Richard Charles "Chuck" Bown Jr. (born February 22, 1954) is a former NASCAR champion. His last ride came in 1999. He lives with his wife in Asheboro, North Carolina. He is the brother of former fellow NASCAR competitor Jim Bown.

1970s 
Bown made his NASCAR debut in 1972 in the Winston Cup Series. At the age of seventeen, he ran the Winston Western 500 at Riverside International Raceway the No. 27 Plymouth owned by his father Dick. Bown started 22nd but finished 32nd that day after crashing on lap 88. Bown made 2 more starts in the No. 27 that year, with his best finish being fourteenth at the second Riverside race.

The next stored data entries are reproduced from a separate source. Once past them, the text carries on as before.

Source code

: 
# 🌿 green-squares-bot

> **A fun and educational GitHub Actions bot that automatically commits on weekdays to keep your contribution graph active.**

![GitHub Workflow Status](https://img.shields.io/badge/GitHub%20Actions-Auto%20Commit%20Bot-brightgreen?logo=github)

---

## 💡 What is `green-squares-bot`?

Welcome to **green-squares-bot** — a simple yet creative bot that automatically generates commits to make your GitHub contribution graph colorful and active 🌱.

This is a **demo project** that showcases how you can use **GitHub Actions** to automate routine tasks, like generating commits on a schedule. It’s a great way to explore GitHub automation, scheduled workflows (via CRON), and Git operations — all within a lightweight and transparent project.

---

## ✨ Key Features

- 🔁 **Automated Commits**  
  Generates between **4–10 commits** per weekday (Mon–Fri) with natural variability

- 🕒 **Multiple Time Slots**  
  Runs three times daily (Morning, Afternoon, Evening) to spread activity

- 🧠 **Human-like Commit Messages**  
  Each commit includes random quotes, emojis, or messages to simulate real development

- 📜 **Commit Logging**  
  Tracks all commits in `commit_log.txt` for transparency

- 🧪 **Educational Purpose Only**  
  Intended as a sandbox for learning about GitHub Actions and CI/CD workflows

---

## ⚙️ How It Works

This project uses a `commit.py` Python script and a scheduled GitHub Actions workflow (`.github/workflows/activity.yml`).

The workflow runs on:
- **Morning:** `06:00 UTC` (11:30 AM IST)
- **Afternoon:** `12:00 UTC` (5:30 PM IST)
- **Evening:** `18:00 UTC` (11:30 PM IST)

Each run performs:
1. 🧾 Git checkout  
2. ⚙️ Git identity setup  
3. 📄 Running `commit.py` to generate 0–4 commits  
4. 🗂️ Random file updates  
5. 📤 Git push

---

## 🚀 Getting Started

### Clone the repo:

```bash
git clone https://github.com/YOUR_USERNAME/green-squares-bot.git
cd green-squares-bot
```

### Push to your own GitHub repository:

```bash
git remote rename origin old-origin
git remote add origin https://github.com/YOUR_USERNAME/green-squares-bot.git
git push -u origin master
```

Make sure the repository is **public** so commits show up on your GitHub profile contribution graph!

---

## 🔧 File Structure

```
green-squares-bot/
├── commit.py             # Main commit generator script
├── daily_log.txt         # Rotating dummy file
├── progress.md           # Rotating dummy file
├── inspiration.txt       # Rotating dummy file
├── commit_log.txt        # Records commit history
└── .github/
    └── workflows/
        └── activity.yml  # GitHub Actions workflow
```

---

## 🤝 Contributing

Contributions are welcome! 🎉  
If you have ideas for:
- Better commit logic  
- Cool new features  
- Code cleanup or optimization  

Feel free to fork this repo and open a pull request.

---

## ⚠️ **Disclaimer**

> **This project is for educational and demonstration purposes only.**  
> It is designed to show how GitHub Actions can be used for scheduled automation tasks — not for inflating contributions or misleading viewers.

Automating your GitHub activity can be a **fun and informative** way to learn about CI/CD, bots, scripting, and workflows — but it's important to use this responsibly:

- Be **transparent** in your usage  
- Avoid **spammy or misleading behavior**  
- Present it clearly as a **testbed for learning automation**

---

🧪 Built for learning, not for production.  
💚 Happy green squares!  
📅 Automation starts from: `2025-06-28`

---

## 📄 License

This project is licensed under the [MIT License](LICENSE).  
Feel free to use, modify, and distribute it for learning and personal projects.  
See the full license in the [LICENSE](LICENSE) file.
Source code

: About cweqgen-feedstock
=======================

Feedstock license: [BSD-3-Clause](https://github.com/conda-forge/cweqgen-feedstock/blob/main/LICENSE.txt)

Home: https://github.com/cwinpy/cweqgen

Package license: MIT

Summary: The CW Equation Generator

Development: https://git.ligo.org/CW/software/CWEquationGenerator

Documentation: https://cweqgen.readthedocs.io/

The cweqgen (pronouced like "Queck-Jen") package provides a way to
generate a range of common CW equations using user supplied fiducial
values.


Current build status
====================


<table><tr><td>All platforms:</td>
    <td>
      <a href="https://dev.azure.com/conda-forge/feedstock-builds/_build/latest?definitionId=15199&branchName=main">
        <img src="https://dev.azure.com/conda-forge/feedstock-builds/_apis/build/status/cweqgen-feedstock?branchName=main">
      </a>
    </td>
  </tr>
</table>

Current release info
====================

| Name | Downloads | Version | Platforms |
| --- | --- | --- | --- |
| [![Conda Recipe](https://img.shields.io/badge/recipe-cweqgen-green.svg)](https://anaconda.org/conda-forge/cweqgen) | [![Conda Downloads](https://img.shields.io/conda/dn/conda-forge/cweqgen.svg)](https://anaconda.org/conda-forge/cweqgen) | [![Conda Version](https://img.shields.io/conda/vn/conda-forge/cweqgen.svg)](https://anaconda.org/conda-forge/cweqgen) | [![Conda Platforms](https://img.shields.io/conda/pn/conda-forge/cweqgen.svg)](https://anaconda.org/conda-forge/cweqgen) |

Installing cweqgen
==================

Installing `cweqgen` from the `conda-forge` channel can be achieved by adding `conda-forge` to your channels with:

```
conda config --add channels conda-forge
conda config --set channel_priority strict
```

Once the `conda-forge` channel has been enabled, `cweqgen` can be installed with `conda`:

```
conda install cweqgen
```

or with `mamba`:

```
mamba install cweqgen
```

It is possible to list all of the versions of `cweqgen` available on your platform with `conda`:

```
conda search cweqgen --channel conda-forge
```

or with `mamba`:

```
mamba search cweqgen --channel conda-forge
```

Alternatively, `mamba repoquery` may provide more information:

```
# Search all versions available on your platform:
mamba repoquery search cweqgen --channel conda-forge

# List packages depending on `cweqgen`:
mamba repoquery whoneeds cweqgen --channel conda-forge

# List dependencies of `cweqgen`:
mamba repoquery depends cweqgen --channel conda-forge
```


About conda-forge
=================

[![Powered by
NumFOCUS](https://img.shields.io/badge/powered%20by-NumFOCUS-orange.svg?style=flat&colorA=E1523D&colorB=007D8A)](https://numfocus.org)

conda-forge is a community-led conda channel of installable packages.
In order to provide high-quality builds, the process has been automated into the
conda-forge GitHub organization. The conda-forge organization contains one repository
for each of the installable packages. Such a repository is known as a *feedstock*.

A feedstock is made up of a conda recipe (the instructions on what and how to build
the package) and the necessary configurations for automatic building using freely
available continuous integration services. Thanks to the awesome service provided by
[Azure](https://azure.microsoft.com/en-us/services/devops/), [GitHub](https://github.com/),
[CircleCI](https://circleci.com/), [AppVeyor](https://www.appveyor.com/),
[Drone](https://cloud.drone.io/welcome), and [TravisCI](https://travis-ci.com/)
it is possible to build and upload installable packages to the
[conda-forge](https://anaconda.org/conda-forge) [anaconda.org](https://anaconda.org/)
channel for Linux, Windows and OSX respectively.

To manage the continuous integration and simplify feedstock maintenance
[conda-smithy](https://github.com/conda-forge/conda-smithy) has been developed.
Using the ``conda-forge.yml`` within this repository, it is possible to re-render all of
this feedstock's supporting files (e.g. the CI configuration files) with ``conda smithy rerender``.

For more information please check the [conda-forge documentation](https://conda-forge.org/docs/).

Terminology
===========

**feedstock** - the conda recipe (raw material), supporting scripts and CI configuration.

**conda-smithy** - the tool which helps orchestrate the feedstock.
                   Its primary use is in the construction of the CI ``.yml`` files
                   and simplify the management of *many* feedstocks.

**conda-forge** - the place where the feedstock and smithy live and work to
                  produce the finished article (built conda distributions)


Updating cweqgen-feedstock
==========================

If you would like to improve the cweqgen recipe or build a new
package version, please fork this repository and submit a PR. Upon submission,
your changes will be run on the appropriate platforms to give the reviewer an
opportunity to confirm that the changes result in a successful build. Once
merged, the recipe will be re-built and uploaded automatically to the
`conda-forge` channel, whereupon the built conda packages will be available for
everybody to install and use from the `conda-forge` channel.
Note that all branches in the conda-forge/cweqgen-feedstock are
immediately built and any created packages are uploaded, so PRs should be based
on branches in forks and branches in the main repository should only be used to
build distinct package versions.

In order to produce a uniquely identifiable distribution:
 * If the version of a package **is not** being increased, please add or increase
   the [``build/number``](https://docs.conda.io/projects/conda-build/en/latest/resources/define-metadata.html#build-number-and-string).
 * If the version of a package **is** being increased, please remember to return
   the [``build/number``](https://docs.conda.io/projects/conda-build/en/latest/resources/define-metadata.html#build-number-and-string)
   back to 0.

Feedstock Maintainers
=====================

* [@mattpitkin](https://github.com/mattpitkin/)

In 1973, Bown returned to the Winston Cup Series driving his father's No. 03 Dodge, finishing in the top-10 for the first time in his career at the Tuborg 400 at Riverside. In 1974, Bown again competed in the three California races on the Winston Cup Series schedule, the two events at Riverside as well as at Ontario Motor Speedway. His best finish was 20th. In 1976, Bown began driving for Gerald Cracker, driving the No. 01 Chevrolet in four races, and the No. 03 at Riverside, where he had his best finish. Bown was named the Most Popular Driver of the Year in the NASCAR Winston West Series in 1977. In 1979, Bown drove Jim Testa's No. 68 Buick and Chevrolet in 7 Winston Cup events. He scored a 7th-place finish in the Daytona 500 and a 6th-place finish in the Firecracker 400. He drove eleven races for the next two years for different owners, but did not reach the top-ten.

1986–1993 
In 1986, Bown returned to NASCAR, running in the Busch Series. His first start came at the Goody's 300, where he started 28th but finished 40th after wrecking his No. 67 Buick early in the race. He made his only other start of the year at the Oxford 250 at Oxford Plains Speedway, where he's started 13th and won his first career Busch race. The following season, Bown ran three races in the No. 7/56 Pontiac, but did not finish a race.

In 1989, Bown ran his first full season in Busch driving the No. 63 Pontiac at Lanier Speedway and at South Boston Speedway. He finished the season with 5 top-5s and 12 top-10s wound up ninth in the championship standings. The following year, Bown won six races and four poles. He had a total of thirteen top-fives and won the Busch Series championship over Jimmy Hensley by 200 points. That same season, he returned to the Cup series, running three races in the No. 97 Pontiac for Tex Powell, his best finish 23rd at the Atlanta Journal 500.

In 1991, Bown won three times and garnered four poles, but dropped 4th in the Busch Series points. He made one Winston Cup start driving Cale Yarborough's No. 66 Pontiac at North Wilkesboro Speedway where he finished 26th. The following season, Bown failed to win a race and had only five top-five finishes, and dropped to eleventh in the standings. In 1993, Bown won his final career pole at Richmond International Raceway and won his final race at Martinsville Speedway. He recorded 5 top-5s and 13 top-10s en route to a fourth-place points finish. He made one Winston Cup start driving the Roulo Brothers' No. 39 Chevrolet at Phoenix, finishing 24th.

Final years 

In 1994, Bown moved back up to the Cup series, driving the No. 12 Ford Thunderbird for Bobby Allison. He won the pole for the Food City 500, setting a new track record. He was seriously injured in a wreck at Pocono Raceway which sidelined him for the season.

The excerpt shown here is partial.